3 graphic signs of financial stress


 - by New Deal democrat

The theme of my weekly “high frequency” economic indicators update over the weekend was the sudden deterioration in some measurements of financial stress.

Tomorrow we’ll find out that house prices as measured by both the FHFA and Case Shiller have decline further, and that increases are substantially lower than as measured by the CPI, and on Friday we’ll find out what two of the NBER’s important measurements: real personal income and spending, as well as real manufacturing and trade sales, are, but since today there’s no big news, let’s take a look at those financial stress indicators I mentioned above.

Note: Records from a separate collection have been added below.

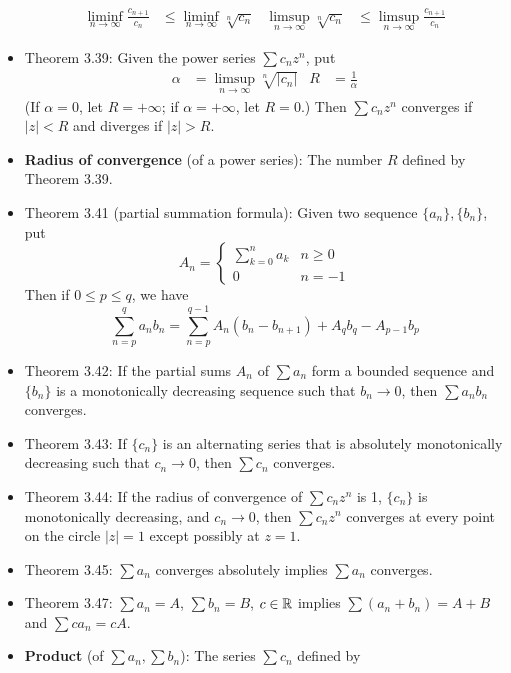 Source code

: \documentclass[../../notes.tex]{subfiles}
\begin{document}
\begin{itemize}
    \begin{align*}
        \liminf_{n\to\infty}\frac{c_{n+1}}{c_n} &\leq \liminf_{n\to\infty}\sqrt[n]{c_n}&
        \limsup_{n\to\infty}\sqrt[n]{c_n} &\leq \limsup_{n\to\infty}\frac{c_{n+1}}{c_n}
    \end{align*}
    \item Theorem 3.39: Given the power series $\sum c_nz^n$, put
    \begin{align*}
        \alpha &= \limsup_{n\to\infty}\sqrt[n]{|c_n|}&
        R &= \frac{1}{\alpha}
    \end{align*}
    (If $\alpha=0$, let $R=+\infty$; if $\alpha=+\infty$, let $R=0$.) Then $\sum c_nz^n$ converges if $|z|<R$ and diverges if $|z|>R$.
    \item \textbf{Radius of convergence} (of a power series): The number $R$ defined by Theorem 3.39.
    \item Theorem 3.41 (partial summation formula): Given two sequence $\{a_n\},\{b_n\}$, put
    \begin{equation*}
        A_n =
        \begin{cases}
            \sum_{k=0}^na_k & n\geq 0\\
            0 & n=-1
        \end{cases}
    \end{equation*}
    Then if $0\leq p\leq q$, we have
    \begin{equation*}
        \sum_{n=p}^qa_nb_n = \sum_{n=p}^{q-1}A_n(b_n-b_{n+1})+A_qb_q-A_{p-1}b_p
    \end{equation*}
    \item Theorem 3.42: If the partial sums $A_n$ of $\sum a_n$ form a bounded sequence and $\{b_n\}$ is a monotonically decreasing sequence such that $b_n\to 0$, then $\sum a_nb_n$ converges.
    \item Theorem 3.43: If $\{c_n\}$ is an alternating series that is absolutely monotonically decreasing such that $c_n\to 0$, then $\sum c_n$ converges.
    \item Theorem 3.44: If the radius of convergence of $\sum c_nz^n$ is 1, $\{c_n\}$ is monotonically decreasing, and $c_n\to 0$, then $\sum c_nz^n$ converges at every point on the circle $|z|=1$ except possibly at $z=1$.
    \item Theorem 3.45: $\sum a_n$ converges absolutely implies $\sum a_n$ converges.
    \item Theorem 3.47: $\sum a_n=A$, $\sum b_n=B$, $c\in\mathbb{R}$ implies $\sum(a_n+b_n)=A+B$ and $\sum ca_n=cA$.
    \item \textbf{Product} (of $\sum a_n,\sum b_n$): The series $\sum c_n$ defined by

\end{itemize}
\end{document}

First, the Leverage subindex of the Chicago Fed’s Financial Conditions Index got bigly revised last week (from gold to red in the graph below), to show that leverage is now more restrictive than at any times not shortly before or during recessions (compared with the YoY change in the Fed funds rate, blue, for comparison):

This tells us that credit has actually been pretty tight for the last year, and especially the past few months.

Second, the St. Louis Fed’s Financial Stress index, which had been below zero, i.e., un-stressful as late as one week prior, suddenly shot up to levels not seen outside the last several recessions (see sliver at far right), except for the Long Term Capital Management crisis of 1998:

Third, in the past two weeks 2.3% of all deposits have been withdrawn from smaller commercial banks:

The only other time except for the past week that deposits YoY in commercial banks have been negative was in 1985-86:

If you have any significant money on deposit, whether in savings, checking, or money market accounts, you would do well to find out what the highest interest rate a bank in your area is paying for new money, and then march into your current bank and demand that they match that rate, or you will pull your money out. Especially if your bank has been piggish about continuing to pay almost non-existent interest, chances are very good you will get what you want.

It’s getting harder and harder to find any signs outside of employment that are not flashing warning signs of recession in the immediate future, if not already here.